Recruiting in Palo Alto (17 mi)

Age: 18 - 65

Sex: Any

Travel: May Be Covered

Time Reimbursement: Varies

Trial Phase: Academic

Waitlist Available

Sponsor: Aktiia SA

No Placebo Group

Approved in 2 Jurisdictions

Trial Summary

What is the purpose of this trial?

This study, with N = 85 participants minimum over 3 visits spread over 23 hours, has been designed to assess the accuracy and precision of the Blood Pressure and pulse rate values as generated by Aktiia.product-G0 for up to 23 hours after initialization in a cohort of subjects representative of the US population. For the study, subjects will be asked to stay seated while measurements are taken at different timepoints.

Do I have to stop taking my current medications for the trial?

The trial protocol does not specify if you need to stop taking your current medications. However, if you are taking a prescription blood thinner, you cannot participate in the study.

What data supports the idea that Blood Pressure Monitor for High Blood Pressure is an effective treatment?

The available research does not provide any data supporting the effectiveness of the Blood Pressure Monitor for High Blood Pressure as a treatment for high blood pressure. The studies mentioned focus on measuring eye pressure and do not relate to blood pressure monitoring or its effectiveness in treating high blood pressure.¹ ² ³ ⁴ ⁵

What safety data is available for the Aktiia blood pressure monitor?

The Aktiia blood pressure monitor, including its various versions like the Aktiia Bracelet and Aktiia Spot-check Optical Blood Pressure Monitoring Device, has undergone several validation studies. These studies have assessed its accuracy and precision in measuring blood pressure across different body positions and compared it to traditional methods. The device has been validated using protocols like the extended ISO 81060-2 and ANSI/AAMI/ISO 81060-2:2013 standards. Results indicate that the Aktiia monitor provides accurate blood pressure estimates comparable to traditional ambulatory blood pressure monitors, although precision can vary with body position. These studies suggest that the device is safe and effective for monitoring blood pressure in real-life conditions.⁶ ⁷ ⁸ ⁹ ¹⁰

Is the Aktiia Bracelet a promising treatment for high blood pressure?
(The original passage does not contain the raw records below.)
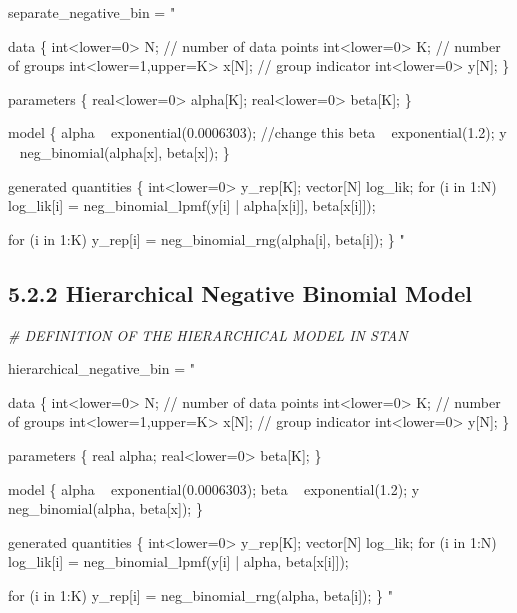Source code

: \documentclass[]{article}
\newenvironment{Shaded}{\begin{snugshade}}{\end{snugshade}}
\newcommand{\StringTok}[1]{\textcolor[rgb]{0.31,0.60,0.02}{#1}}
\newcommand{\CommentTok}[1]{\textcolor[rgb]{0.56,0.35,0.01}{\textit{#1}}}
\newcommand{\NormalTok}[1]{#1}
\begin{document}
\begin{Shaded}
\begin{Highlighting}[]
\NormalTok{separate_negative_bin =}\StringTok{ "}

\StringTok{data \{}
\StringTok{  int<lower=0> N;           // number of data points}
\StringTok{  int<lower=0> K;           // number of groups}
\StringTok{  int<lower=1,upper=K> x[N]; // group indicator}
\StringTok{  int<lower=0> y[N];              }
\StringTok{\}}

\StringTok{parameters \{}
\StringTok{  real<lower=0> alpha[K]; }
\StringTok{  real<lower=0> beta[K];}
\StringTok{\}}

\StringTok{model \{}
\StringTok{  alpha ~ exponential(0.0006303); //change this}
\StringTok{  beta ~ exponential(1.2); }
\StringTok{  y ~ neg_binomial(alpha[x], beta[x]);}
\StringTok{\}}

\StringTok{generated quantities \{}
\StringTok{  int<lower=0> y_rep[K]; }
\StringTok{  vector[N] log_lik; }
\StringTok{  }
\StringTok{  for (i in 1:N) }
\StringTok{    log_lik[i] = neg_binomial_lpmf(y[i] | alpha[x[i]], beta[x[i]]);}

\StringTok{  for (i in 1:K) }
\StringTok{    y_rep[i] = neg_binomial_rng(alpha[i], beta[i]); }
\StringTok{\}}
\StringTok{"}
\end{Highlighting}
\end{Shaded}

\subsection{5.2.2 Hierarchical Negative Binomial
Model}\label{hierarchical-negative-binomial-model}

\begin{Shaded}
\begin{Highlighting}[]
 \CommentTok{# DEFINITION OF THE HIERARCHICAL MODEL IN STAN}

\NormalTok{hierarchical_negative_bin =}\StringTok{ "}

\StringTok{data \{}
\StringTok{  int<lower=0> N;           // number of data points}
\StringTok{  int<lower=0> K;           // number of groups}
\StringTok{  int<lower=1,upper=K> x[N]; // group indicator}
\StringTok{  int<lower=0> y[N];              }
\StringTok{\}}

\StringTok{parameters \{}
\StringTok{  real alpha;}
\StringTok{  real<lower=0> beta[K]; }
\StringTok{\}}

\StringTok{model \{}
\StringTok{  alpha ~ exponential(0.0006303);}
\StringTok{  beta ~ exponential(1.2); }
\StringTok{  y ~ neg_binomial(alpha, beta[x]);}
\StringTok{\}}

\StringTok{generated quantities \{}
\StringTok{  int<lower=0> y_rep[K]; }
\StringTok{  vector[N] log_lik; }
\StringTok{  }
\StringTok{  for (i in 1:N) }
\StringTok{    log_lik[i] = neg_binomial_lpmf(y[i] | alpha, beta[x[i]]);}

\StringTok{  for (i in 1:K) }
\StringTok{    y_rep[i] = neg_binomial_rng(alpha, beta[i]); }
\StringTok{\}}
\StringTok{"}
\end{Highlighting}
\end{Shaded}
\end{document}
Yes, the Aktiia Bracelet is a promising treatment for high blood pressure. It is a wearable device that can accurately monitor blood pressure in different body positions over time. This makes it useful for tracking blood pressure in real-life situations, which can help in better understanding and managing high blood pressure.⁶ ⁷ ⁸ ¹¹ ¹²

Research Team

Eligibility Criteria

This trial is for at least 85 adults with high blood pressure, representative of the US population. Participants will need to be available for 8 visits over a day and stay seated during measurements.

Inclusion Criteria

Participants must be able to provide an informed consent to participate

I am willing and able to follow the study rules and come back for a visit on day 2.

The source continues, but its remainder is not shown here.